Web Crawler Sample
Sample results included in SampleOutput file. Results are written to the console when run.
Java 8 installed
Required libraries are included in the lib directory of the project for simplicity and brevity:
- jsoup-1.10.3.jar
Unit tests also require:
- junit-4.12.jar
- hamcrest-core-1.3.jar
Build the project either in an IDE or command line to produce class files.
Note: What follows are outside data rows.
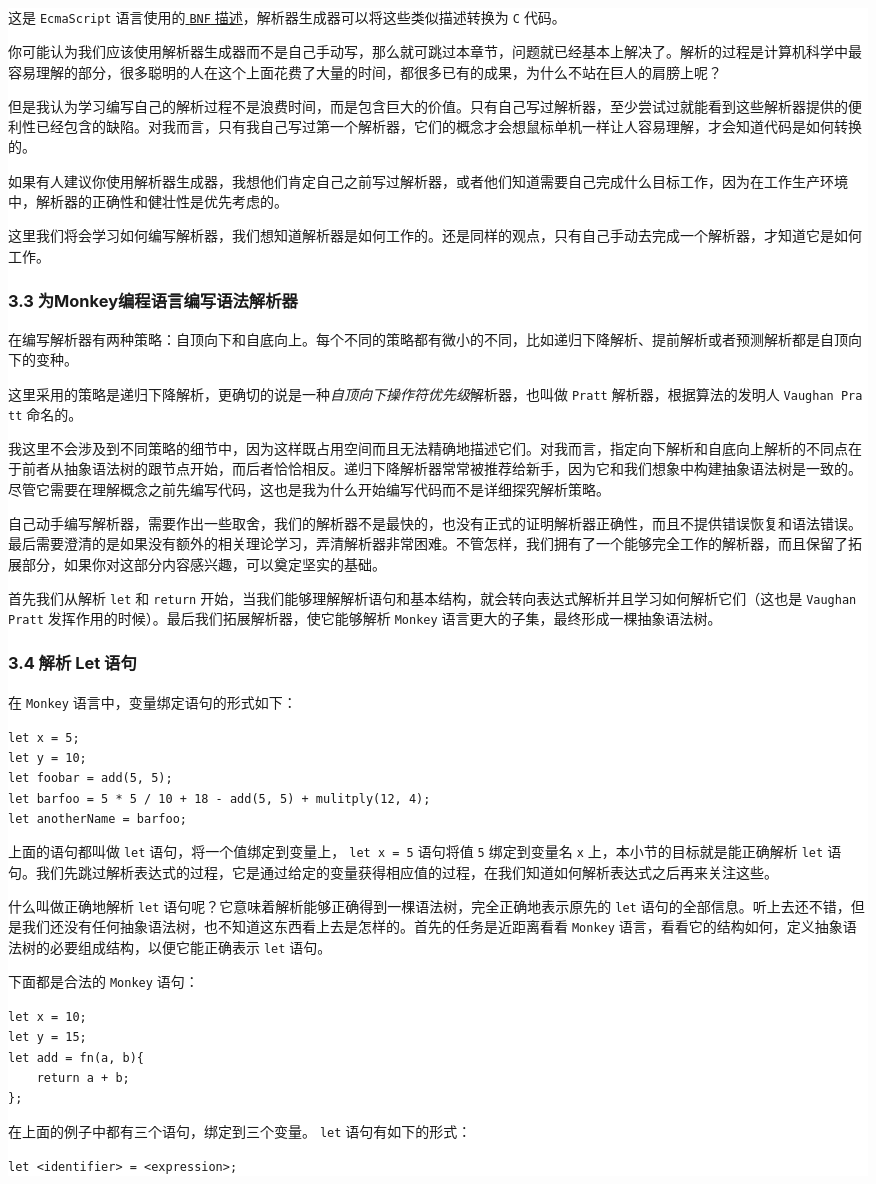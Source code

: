 这是 `EcmaScript` 语言使用的[ `BNF` 描述](http://tomcopeland.blogs.com/EcmaScript.html)，解析器生成器可以将这些类似描述转换为 `C` 代码。

你可能认为我们应该使用解析器生成器而不是自己手动写，那么就可跳过本章节，问题就已经基本上解决了。解析的过程是计算机科学中最容易理解的部分，很多聪明的人在这个上面花费了大量的时间，都很多已有的成果，为什么不站在巨人的肩膀上呢？

但是我认为学习编写自己的解析过程不是浪费时间，而是包含巨大的价值。只有自己写过解析器，至少尝试过就能看到这些解析器提供的便利性已经包含的缺陷。对我而言，只有我自己写过第一个解析器，它们的概念才会想鼠标单机一样让人容易理解，才会知道代码是如何转换的。

如果有人建议你使用解析器生成器，我想他们肯定自己之前写过解析器，或者他们知道需要自己完成什么目标工作，因为在工作生产环境中，解析器的正确性和健壮性是优先考虑的。

这里我们将会学习如何编写解析器，我们想知道解析器是如何工作的。还是同样的观点，只有自己手动去完成一个解析器，才知道它是如何工作。

<h3 id="ch04-writing-a-parser-for-the-monkey-programming-language">3.3 为Monkey编程语言编写语法解析器</h3>

在编写解析器有两种策略：自顶向下和自底向上。每个不同的策略都有微小的不同，比如递归下降解析、提前解析或者预测解析都是自顶向下的变种。

这里采用的策略是递归下降解析，更确切的说是一种*自顶向下操作符优先级*解析器，也叫做 `Pratt` 解析器，根据算法的发明人 `Vaughan Pratt` 命名的。

我这里不会涉及到不同策略的细节中，因为这样既占用空间而且无法精确地描述它们。对我而言，指定向下解析和自底向上解析的不同点在于前者从抽象语法树的跟节点开始，而后者恰恰相反。递归下降解析器常常被推荐给新手，因为它和我们想象中构建抽象语法树是一致的。尽管它需要在理解概念之前先编写代码，这也是我为什么开始编写代码而不是详细探究解析策略。

自己动手编写解析器，需要作出一些取舍，我们的解析器不是最快的，也没有正式的证明解析器正确性，而且不提供错误恢复和语法错误。最后需要澄清的是如果没有额外的相关理论学习，弄清解析器非常困难。不管怎样，我们拥有了一个能够完全工作的解析器，而且保留了拓展部分，如果你对这部分内容感兴趣，可以奠定坚实的基础。

首先我们从解析 `let` 和 `return` 开始，当我们能够理解解析语句和基本结构，就会转向表达式解析并且学习如何解析它们（这也是 `Vaughan Pratt` 发挥作用的时候）。最后我们拓展解析器，使它能够解析 `Monkey` 语言更大的子集，最终形成一棵抽象语法树。

<h3 id="ch03-parsing-let-statement">3.4 解析 Let 语句</h3>

在 `Monkey` 语言中，变量绑定语句的形式如下：

```monkey
let x = 5;
let y = 10;
let foobar = add(5, 5);
let barfoo = 5 * 5 / 10 + 18 - add(5, 5) + mulitply(12, 4);
let anotherName = barfoo;
```

上面的语句都叫做 `let` 语句，将一个值绑定到变量上， `let x = 5` 语句将值 `5` 绑定到变量名 `x` 上，本小节的目标就是能正确解析 `let` 语句。我们先跳过解析表达式的过程，它是通过给定的变量获得相应值的过程，在我们知道如何解析表达式之后再来关注这些。

什么叫做正确地解析 `let` 语句呢？它意味着解析能够正确得到一棵语法树，完全正确地表示原先的 `let` 语句的全部信息。听上去还不错，但是我们还没有任何抽象语法树，也不知道这东西看上去是怎样的。首先的任务是近距离看看 `Monkey` 语言，看看它的结构如何，定义抽象语法树的必要组成结构，以便它能正确表示 `let` 语句。

下面都是合法的 `Monkey` 语句：

```monkey
let x = 10;
let y = 15;
let add = fn(a, b){
    return a + b;
};
```

在上面的例子中都有三个语句，绑定到三个变量。 `let` 语句有如下的形式：

```monkey
let <identifier> = <expression>;
```
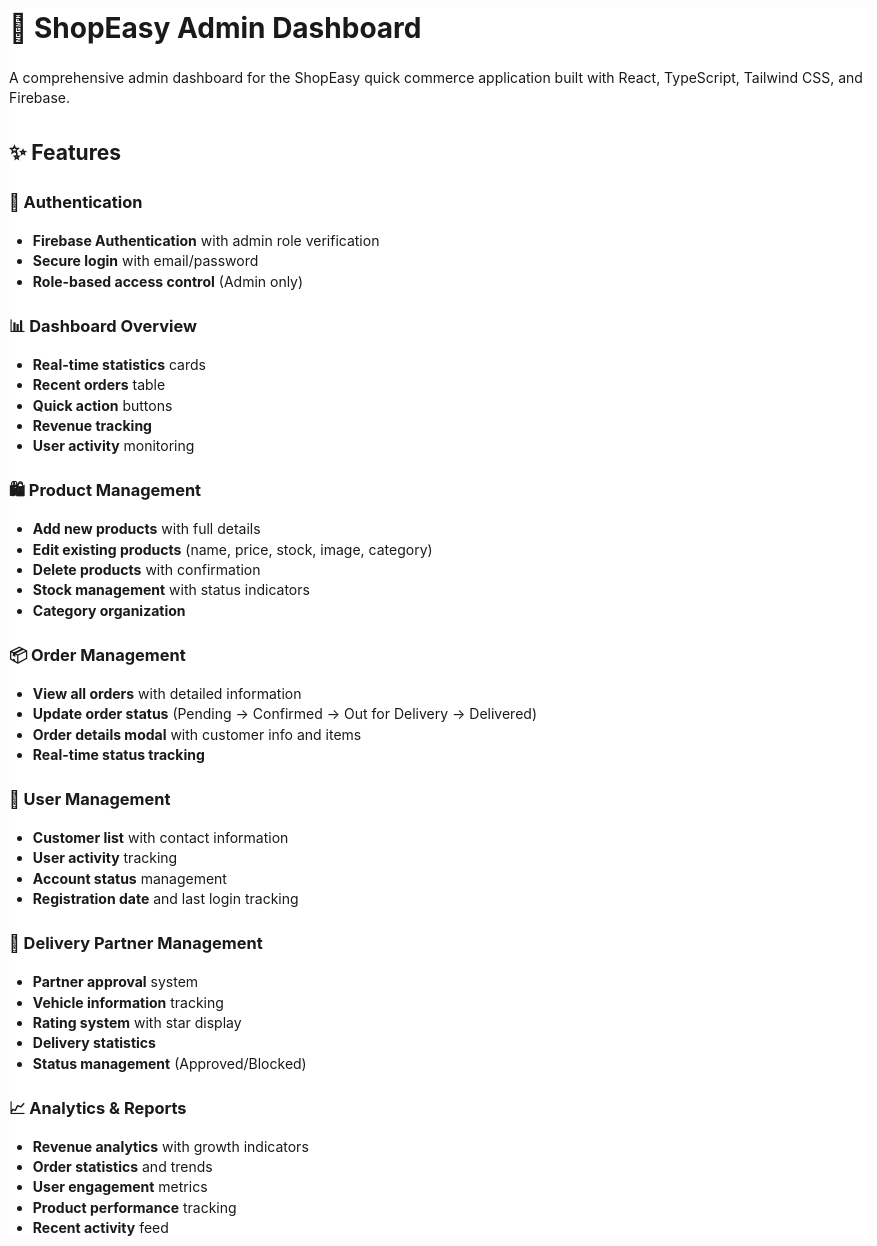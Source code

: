 # 🚀 ShopEasy Admin Dashboard

A comprehensive admin dashboard for the ShopEasy quick commerce application built with React, TypeScript, Tailwind CSS, and Firebase.

## ✨ Features

### 🔐 Authentication
- **Firebase Authentication** with admin role verification
- **Secure login** with email/password
- **Role-based access control** (Admin only)

### 📊 Dashboard Overview
- **Real-time statistics** cards
- **Recent orders** table
- **Quick action** buttons
- **Revenue tracking**
- **User activity** monitoring

### 🛍️ Product Management
- **Add new products** with full details
- **Edit existing products** (name, price, stock, image, category)
- **Delete products** with confirmation
- **Stock management** with status indicators
- **Category organization**

### 📦 Order Management
- **View all orders** with detailed information
- **Update order status** (Pending → Confirmed → Out for Delivery → Delivered)
- **Order details modal** with customer info and items
- **Real-time status tracking**

### 👥 User Management
- **Customer list** with contact information
- **User activity** tracking
- **Account status** management
- **Registration date** and last login tracking

### 🚚 Delivery Partner Management
- **Partner approval** system
- **Vehicle information** tracking
- **Rating system** with star display
- **Delivery statistics**
- **Status management** (Approved/Blocked)

### 📈 Analytics & Reports
- **Revenue analytics** with growth indicators
- **Order statistics** and trends
- **User engagement** metrics
- **Product performance** tracking
- **Recent activity** feed
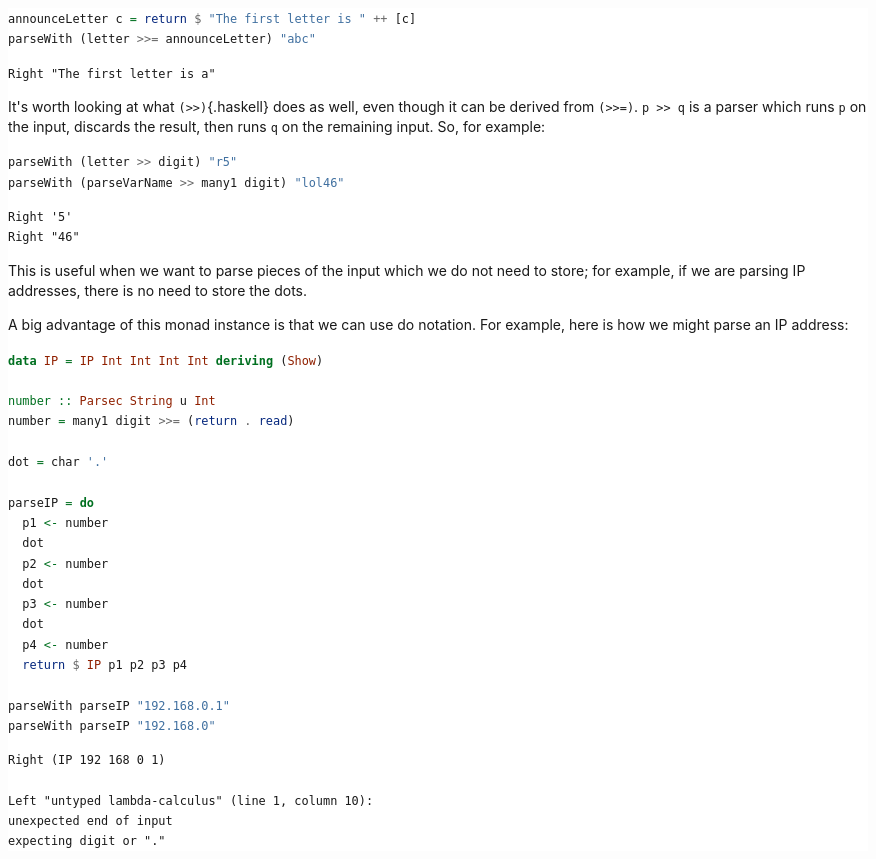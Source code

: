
 ```haskell
announceLetter c = return $ "The first letter is " ++ [c]
parseWith (letter >>= announceLetter) "abc"
```

```output
Right "The first letter is a"
```

It's worth looking at what `(>>)`{.haskell} does as well, even though it can be derived
from `(>>=)`. `p >> q` is a parser which runs `p` on the input, discards the
result, then runs `q` on the remaining input. So, for example:

```haskell
parseWith (letter >> digit) "r5"
parseWith (parseVarName >> many1 digit) "lol46"
```

```output
Right '5'
Right "46"
```

This is useful when we want to parse pieces of the input which we do not need to
store; for example, if we are parsing IP addresses, there is no need to store
the dots.

A big advantage of this monad instance is that we can use do notation. For
example, here is how we might parse an IP address:

```haskell
data IP = IP Int Int Int Int deriving (Show)

number :: Parsec String u Int
number = many1 digit >>= (return . read)

dot = char '.'

parseIP = do
  p1 <- number
  dot
  p2 <- number
  dot
  p3 <- number
  dot
  p4 <- number
  return $ IP p1 p2 p3 p4

parseWith parseIP "192.168.0.1"
parseWith parseIP "192.168.0"
```

```output
Right (IP 192 168 0 1)

Left "untyped lambda-calculus" (line 1, column 10):
unexpected end of input
expecting digit or "."
```
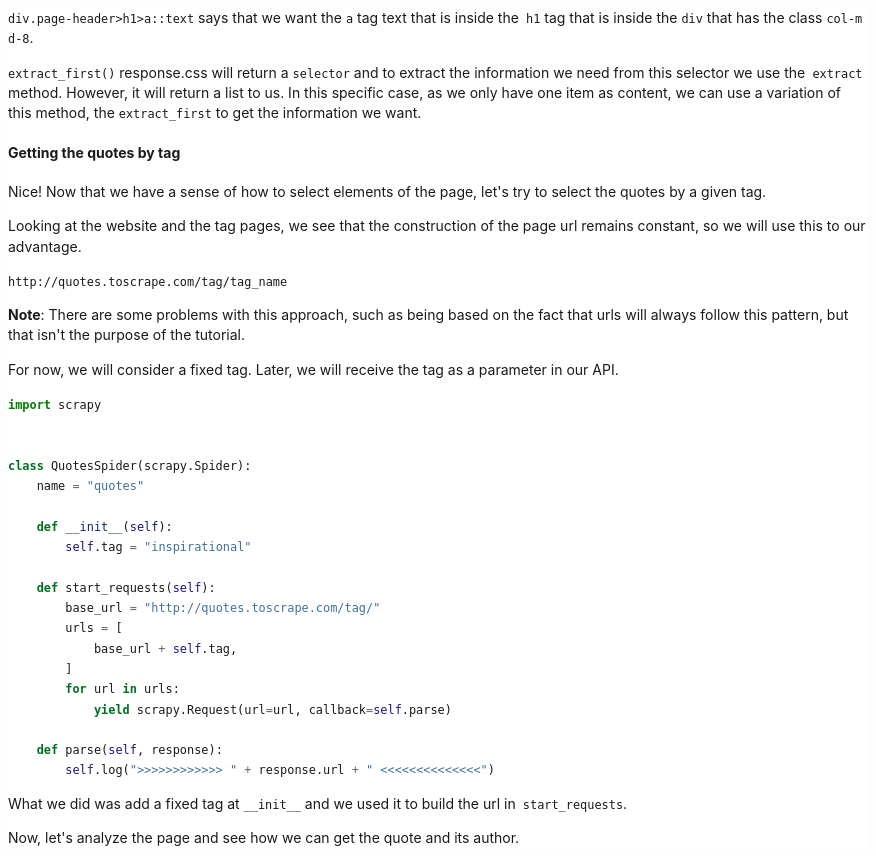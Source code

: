 `div.page-header>h1>a::text` says that we want the `a` tag text that is inside the` h1` tag that is inside the `div` that has the class `col-md-8`.

`extract_first()` response.css will return a `selector` and to extract the information we need from this selector we use the` extract` method. However, it will return a list to us. In this specific case, as we only have one item as content, we can use a variation of this method, the `extract_first` to get the information we want.

#### Getting the quotes by tag

Nice! Now that we have a sense of how to select elements of the page, let's try to select the quotes by a given tag.

Looking at the website and the tag pages, we see that the construction of the page url remains constant, so we will use this to our advantage.

`http://quotes.toscrape.com/tag/tag_name`

__Note__: There are some problems with this approach, such as being based on the fact that urls will always follow this pattern, but that isn't the purpose of the tutorial.

For now, we will consider a fixed tag. Later, we will receive the tag as a parameter in our API.

```python
import scrapy


class QuotesSpider(scrapy.Spider):
    name = "quotes"

    def __init__(self):
        self.tag = "inspirational"

    def start_requests(self):
        base_url = "http://quotes.toscrape.com/tag/"
        urls = [
            base_url + self.tag,
        ]
        for url in urls:
            yield scrapy.Request(url=url, callback=self.parse)

    def parse(self, response):
        self.log(">>>>>>>>>>>> " + response.url + " <<<<<<<<<<<<<<")

```

What we did was add a fixed tag at `__init__` and we used it to build the url in` start_requests`.

Now, let's analyze the page and see how we can get the quote and its author.
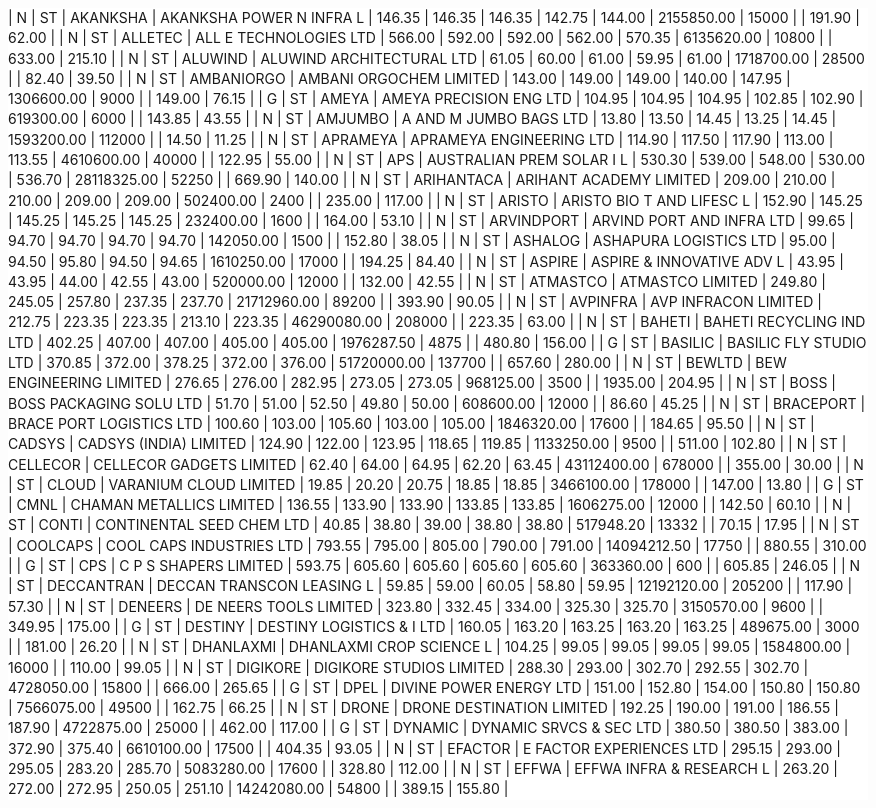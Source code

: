 | N | ST | AKANKSHA | AKANKSHA POWER N INFRA L | 146.35 | 146.35 | 146.35 | 142.75 | 144.00 | 2155850.00 | 15000 |  | 191.90 | 62.00 |
| N | ST | ALLETEC | ALL E TECHNOLOGIES LTD | 566.00 | 592.00 | 592.00 | 562.00 | 570.35 | 6135620.00 | 10800 |  | 633.00 | 215.10 |
| N | ST | ALUWIND | ALUWIND ARCHITECTURAL LTD | 61.05 | 60.00 | 61.00 | 59.95 | 61.00 | 1718700.00 | 28500 |  | 82.40 | 39.50 |
| N | ST | AMBANIORGO | AMBANI ORGOCHEM LIMITED | 143.00 | 149.00 | 149.00 | 140.00 | 147.95 | 1306600.00 | 9000 |  | 149.00 | 76.15 |
| G | ST | AMEYA | AMEYA PRECISION ENG LTD | 104.95 | 104.95 | 104.95 | 102.85 | 102.90 | 619300.00 | 6000 |  | 143.85 | 43.55 |
| N | ST | AMJUMBO | A AND M JUMBO BAGS LTD | 13.80 | 13.50 | 14.45 | 13.25 | 14.45 | 1593200.00 | 112000 |  | 14.50 | 11.25 |
| N | ST | APRAMEYA | APRAMEYA ENGINEERING LTD | 114.90 | 117.50 | 117.90 | 113.00 | 113.55 | 4610600.00 | 40000 |  | 122.95 | 55.00 |
| N | ST | APS | AUSTRALIAN PREM SOLAR I L | 530.30 | 539.00 | 548.00 | 530.00 | 536.70 | 28118325.00 | 52250 |  | 669.90 | 140.00 |
| N | ST | ARIHANTACA | ARIHANT ACADEMY LIMITED | 209.00 | 210.00 | 210.00 | 209.00 | 209.00 | 502400.00 | 2400 |  | 235.00 | 117.00 |
| N | ST | ARISTO | ARISTO BIO T AND LIFESC L | 152.90 | 145.25 | 145.25 | 145.25 | 145.25 | 232400.00 | 1600 |  | 164.00 | 53.10 |
| N | ST | ARVINDPORT | ARVIND PORT AND INFRA LTD | 99.65 | 94.70 | 94.70 | 94.70 | 94.70 | 142050.00 | 1500 |  | 152.80 | 38.05 |
| N | ST | ASHALOG | ASHAPURA LOGISTICS LTD | 95.00 | 94.50 | 95.80 | 94.50 | 94.65 | 1610250.00 | 17000 |  | 194.25 | 84.40 |
| N | ST | ASPIRE | ASPIRE & INNOVATIVE ADV L | 43.95 | 43.95 | 44.00 | 42.55 | 43.00 | 520000.00 | 12000 |  | 132.00 | 42.55 |
| N | ST | ATMASTCO | ATMASTCO LIMITED | 249.80 | 245.05 | 257.80 | 237.35 | 237.70 | 21712960.00 | 89200 |  | 393.90 | 90.05 |
| N | ST | AVPINFRA | AVP INFRACON LIMITED | 212.75 | 223.35 | 223.35 | 213.10 | 223.35 | 46290080.00 | 208000 |  | 223.35 | 63.00 |
| N | ST | BAHETI | BAHETI RECYCLING IND LTD | 402.25 | 407.00 | 407.00 | 405.00 | 405.00 | 1976287.50 | 4875 |  | 480.80 | 156.00 |
| G | ST | BASILIC | BASILIC FLY STUDIO LTD | 370.85 | 372.00 | 378.25 | 372.00 | 376.00 | 51720000.00 | 137700 |  | 657.60 | 280.00 |
| N | ST | BEWLTD | BEW ENGINEERING LIMITED | 276.65 | 276.00 | 282.95 | 273.05 | 273.05 | 968125.00 | 3500 |  | 1935.00 | 204.95 |
| N | ST | BOSS | BOSS PACKAGING SOLU LTD | 51.70 | 51.00 | 52.50 | 49.80 | 50.00 | 608600.00 | 12000 |  | 86.60 | 45.25 |
| N | ST | BRACEPORT | BRACE PORT LOGISTICS LTD | 100.60 | 103.00 | 105.60 | 103.00 | 105.00 | 1846320.00 | 17600 |  | 184.65 | 95.50 |
| N | ST | CADSYS | CADSYS (INDIA) LIMITED | 124.90 | 122.00 | 123.95 | 118.65 | 119.85 | 1133250.00 | 9500 |  | 511.00 | 102.80 |
| N | ST | CELLECOR | CELLECOR GADGETS LIMITED | 62.40 | 64.00 | 64.95 | 62.20 | 63.45 | 43112400.00 | 678000 |  | 355.00 | 30.00 |
| N | ST | CLOUD | VARANIUM CLOUD LIMITED | 19.85 | 20.20 | 20.75 | 18.85 | 18.85 | 3466100.00 | 178000 |  | 147.00 | 13.80 |
| G | ST | CMNL | CHAMAN METALLICS LIMITED | 136.55 | 133.90 | 133.90 | 133.85 | 133.85 | 1606275.00 | 12000 |  | 142.50 | 60.10 |
| N | ST | CONTI | CONTINENTAL SEED CHEM LTD | 40.85 | 38.80 | 39.00 | 38.80 | 38.80 | 517948.20 | 13332 |  | 70.15 | 17.95 |
| N | ST | COOLCAPS | COOL CAPS INDUSTRIES LTD | 793.55 | 795.00 | 805.00 | 790.00 | 791.00 | 14094212.50 | 17750 |  | 880.55 | 310.00 |
| G | ST | CPS | C P S SHAPERS LIMITED | 593.75 | 605.60 | 605.60 | 605.60 | 605.60 | 363360.00 | 600 |  | 605.85 | 246.05 |
| N | ST | DECCANTRAN | DECCAN TRANSCON LEASING L | 59.85 | 59.00 | 60.05 | 58.80 | 59.95 | 12192120.00 | 205200 |  | 117.90 | 57.30 |
| N | ST | DENEERS | DE NEERS TOOLS LIMITED | 323.80 | 332.45 | 334.00 | 325.30 | 325.70 | 3150570.00 | 9600 |  | 349.95 | 175.00 |
| G | ST | DESTINY | DESTINY LOGISTICS & I LTD | 160.05 | 163.20 | 163.25 | 163.20 | 163.25 | 489675.00 | 3000 |  | 181.00 | 26.20 |
| N | ST | DHANLAXMI | DHANLAXMI CROP SCIENCE L | 104.25 | 99.05 | 99.05 | 99.05 | 99.05 | 1584800.00 | 16000 |  | 110.00 | 99.05 |
| N | ST | DIGIKORE | DIGIKORE STUDIOS LIMITED | 288.30 | 293.00 | 302.70 | 292.55 | 302.70 | 4728050.00 | 15800 |  | 666.00 | 265.65 |
| G | ST | DPEL | DIVINE POWER ENERGY LTD | 151.00 | 152.80 | 154.00 | 150.80 | 150.80 | 7566075.00 | 49500 |  | 162.75 | 66.25 |
| N | ST | DRONE | DRONE DESTINATION LIMITED | 192.25 | 190.00 | 191.00 | 186.55 | 187.90 | 4722875.00 | 25000 |  | 462.00 | 117.00 |
| G | ST | DYNAMIC | DYNAMIC SRVCS & SEC LTD | 380.50 | 380.50 | 383.00 | 372.90 | 375.40 | 6610100.00 | 17500 |  | 404.35 | 93.05 |
| N | ST | EFACTOR | E FACTOR EXPERIENCES LTD | 295.15 | 293.00 | 295.05 | 283.20 | 285.70 | 5083280.00 | 17600 |  | 328.80 | 112.00 |
| N | ST | EFFWA | EFFWA INFRA & RESEARCH L | 263.20 | 272.00 | 272.95 | 250.05 | 251.10 | 14242080.00 | 54800 |  | 389.15 | 155.80 |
For command line windows, in the root directory of the project:
javac -d out -sourcepath src -cp out\production\webcrawler;lib\jsoup-1.10.3.jar mike.crawler.WebCrawler
Linux: javac -d out -sourcepath src -cp out/production/webcrawler;lib/jsoup-1.10.3.jar mike.crawler.WebCrawler
Run from command line in the root directory of the project or from within an IDE: Windows: java -cp out\production\webcrawler;lib\jsoup-1.10.3.jar mike.crawler.WebCrawler http://wiprodigital.com
Linux: java -cp out/production/webcrawler;lib/jsoup-1.10.3.jar mike.crawler.WebCrawler http://wiprodigital.com
- Write more junit test - PageContent
- Improve Junit code coverage
- Add a UI frontend with display of the results
- Maven or Gradle for build, instead of manual build and libs within project.
- Create Jar file for easier deploy.
- Improve exception handling, which is crude.
- Use Spring for improved dependency injection.
- Consider making PageCrawler implement an interface to facilitate a mock for additional junit tests.